Everything you need to know about expected goals

Expected goals is everywhere, and it kind of has been for quite a while. However, that doesn't mean everyone's had it explained nicely for them.

So here's a quick, handy, cut-out-and-keep guide to everything you need to know about expected goals.

Subscribe to the newsletter to demystify football in your inbox

'What is expected goals' in 12 words

Expected goals is a way of measuring how good a chance is.

(If you imagine pressing the pause button right when a player connects with the ball, that's the information xG is using. It (deliberately) doesn't know what direction the ball's heading in, but more on that later)

How is xG made?

Expected goals is calculated by a computer model. How this works is a computer starts with a lot of data on one side and whether the shot went in on the other. The model learns what bits of data are important to a goal being scored. Voila, an expected goals model.

These calculations are all basically just maths, but if you were doing it by hand then it'd take years. So we use computer programmes instead.

What's in the xG model (usually)?

Things like the distance from goal and angle to goal of a shot, whether the shot is a header or shot with a player's foot, how the shot was assisted.

Some things will depend on the data available. Some data collection companies collect info on how clear a sight of goal the shooter had. If they don't, you can often use proxies based on the data that you do have, like if the shot came from a quick attack or through-ball.

What is it used for?

Expected goals is a useful stat for judging how strong a team or player is in attack (or for a team's defence by looking at opponent xG). It's better at predicting the number of goals a team or player will score in the future than other stats, like shots or goals they've already taken.

It can be used to see whether a striker is on a hot or cold streak, although most players will score a similar amount to their xG over a long period of time.
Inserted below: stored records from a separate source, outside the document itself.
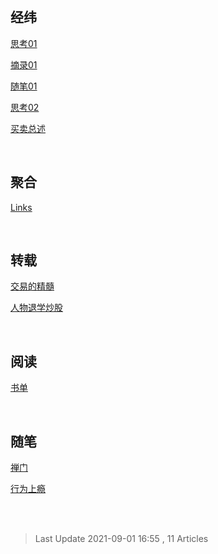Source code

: <br/>

## 经纬

[思考01](./经纬/「经纬」思考01.md)

[摘录01](./经纬/「经纬」摘录01.md)

[随笔01](./经纬/「经纬」随笔01.md)

[思考02](./经纬/「经纬」思考02.md)

[买卖总述](./经纬/「经纬」买卖总述.md)





<br/>

## 聚合

[Links](./聚合/「聚合」Links.md)





<br/>

## 转载

[交易的精髓](./转载/「转载」交易的精髓.md)

[人物退学炒股](./转载/「转载」人物退学炒股.md)





<br/>

## 阅读

[书单](./阅读/「阅读」书单.md)





<br/>

## 随笔

[禅门](./随笔/「随笔」禅门.md)

[行为上瘾](./随笔/「随笔」行为上瘾.md)





<br/>

<br/>

> Last Update 2021-09-01 16:55 , 11 Articles

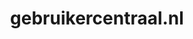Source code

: ---
layout: post
title:  "gebruikercentraal.nl"
internal_url:  "/dutchgov/gebruikercentraal.nl.html"
categories: dutchgov
---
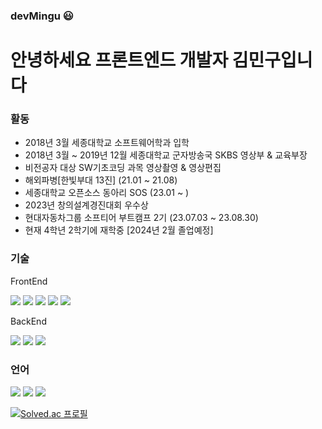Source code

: ### devMingu 😃

# 안녕하세요 프론트엔드 개발자 김민구입니다

### 활동

- 2018년 3월 세종대학교 소프트웨어학과 입학
- 2018년 3월 ~ 2019년 12월 세종대학교 군자방송국 SKBS 영상부 & 교육부장
- 비전공자 대상 SW기초코딩 과목 영상촬영 & 영상편집
- 해외파병[한빛부대 13진] (21.01 ~ 21.08)
- 세종대학교 오픈소스 동아리 SOS (23.01 ~ )
- 2023년 창의설계경진대회 우수상
- 현대자동차그룹 소프티어 부트캠프 2기 (23.07.03 ~ 23.08.30)
- 현재 4학년 2학기에 재학중 [2024년 2월 졸업예정]

### 기술

FrontEnd

<img src="https://img.shields.io/badge/HTML5-E34F26?style=for-the-badge&logo=HTML5&logoColor=white"> <img src="https://img.shields.io/badge/React-61DAFB?style=for-the-badge&logo=React&logoColor=white"> <img src="https://img.shields.io/badge/React Router-CA4245?style=for-the-badge&logo=React Router&logoColor=white"> <img src="https://img.shields.io/badge/Redux-764ABC?style=for-the-badge&logo=Redux&logoColor=white"> <img src="https://img.shields.io/badge/styled-components-DB7093?style=for-the-badge&logo=styled-components&logoColor=white">

BackEnd

<img src="https://img.shields.io/badge/Node.js-339933?style=for-the-badge&logo=Node.js&logoColor=white"> <img src="https://img.shields.io/badge/MongoDB-47A248?style=for-the-badge&logo=MongoDB&logoColor=white"> <img src="https://img.shields.io/badge/Express-000000?style=for-the-badge&logo=Express&logoColor=white">

### 언어

<img src="https://img.shields.io/badge/JavaScript-F7DF1E?style=for-the-badge&logo=JavaScript&logoColor=white"> <img src="https://img.shields.io/badge/Python-3776AB?style=for-the-badge&logo=Python&logoColor=white"> <img src="https://img.shields.io/badge/C-A8B9CC?style=for-the-badge&logo=C&logoColor=white">

[![Solved.ac
프로필](http://mazassumnida.wtf/api/generate_badge?boj=rooster100)](https://solved.ac/rooster100)


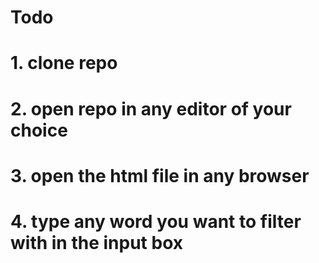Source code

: # Todo

# 1. clone repo
# 2. open repo in any editor of your choice
# 3. open the html file in any browser
# 4. type any word you want to filter with in the input box
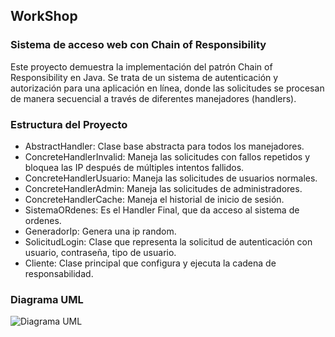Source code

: ## WorkShop
### Sistema de acceso web con Chain of Responsibility

Este proyecto demuestra la implementación del patrón Chain of Responsibility en Java. Se trata de un sistema de autenticación y autorización para una aplicación en línea, donde las solicitudes se procesan de manera secuencial a través de diferentes manejadores (handlers).

### Estructura del Proyecto

<ul>
<li>AbstractHandler: Clase base abstracta para todos los manejadores.</li>
<li>ConcreteHandlerInvalid: Maneja las solicitudes con fallos repetidos y bloquea las IP después de múltiples intentos fallidos.</li>
<li>ConcreteHandlerUsuario: Maneja las solicitudes de usuarios normales.</li>
<li>ConcreteHandlerAdmin: Maneja las solicitudes de administradores.</li>
<li>ConcreteHandlerCache: Maneja el historial de inicio de sesión.</li>
<li>SistemaORdenes: Es el Handler Final, que da acceso al sistema de ordenes.</li>
<li>GeneradorIp: Genera una ip random.</li>
<li>SolicitudLogin: Clase que representa la solicitud de autenticación con usuario, contraseña, tipo de usuario.</li>
<li>Cliente: Clase principal que configura y ejecuta la cadena de responsabilidad.</li>
</ul>

### Diagrama UML

![Diagrama UML](img/Workshop2.drawio.png)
This has been useful in the transfer market in the past: players who were on a hot streak might be overvalued, or vice versa.

It's also simply a useful unit for analysis. Expected goals gives you a figure for whether a shot is a decent chance or bad chance. A team might give away a lot of shots from attacks down their left flank, but those might be poor shots; the good shots they give away might come down their right. Having xG helps to easily tease this information out, and present it to others quickly.

That can help in analysis but also in the media. Once you're used to xG, it's quicker to say "Team A got 2.3xG while Team B only got 0.6" than "Team A got 16 shots, a couple of which were one-on-ones, while Team B only got 10, most of which were from distance".

Why isn't the direction of a shot included? Isn't that important in 'expecting' goals?

Knowing whether a shot is headed for the top corner or row Z is definitely useful for predicting whether it'll be a goal. However, whether you want that particular data point depends what question you're asking.

If you want to know how leaky your defence is, you want to know the chances you're conceding - you don't necessarily want to know anything about how good the finish is. The same is true if you want to know whether a striker's getting in good positions.

There are models which take 'shot placement' into account though. These are usually called either 'post-shot xG' or 'xG on-target' (the names are fighting it out in a kind of terminology survival of the fittest). Models like these can also be useful for assessing goalkeeper performance.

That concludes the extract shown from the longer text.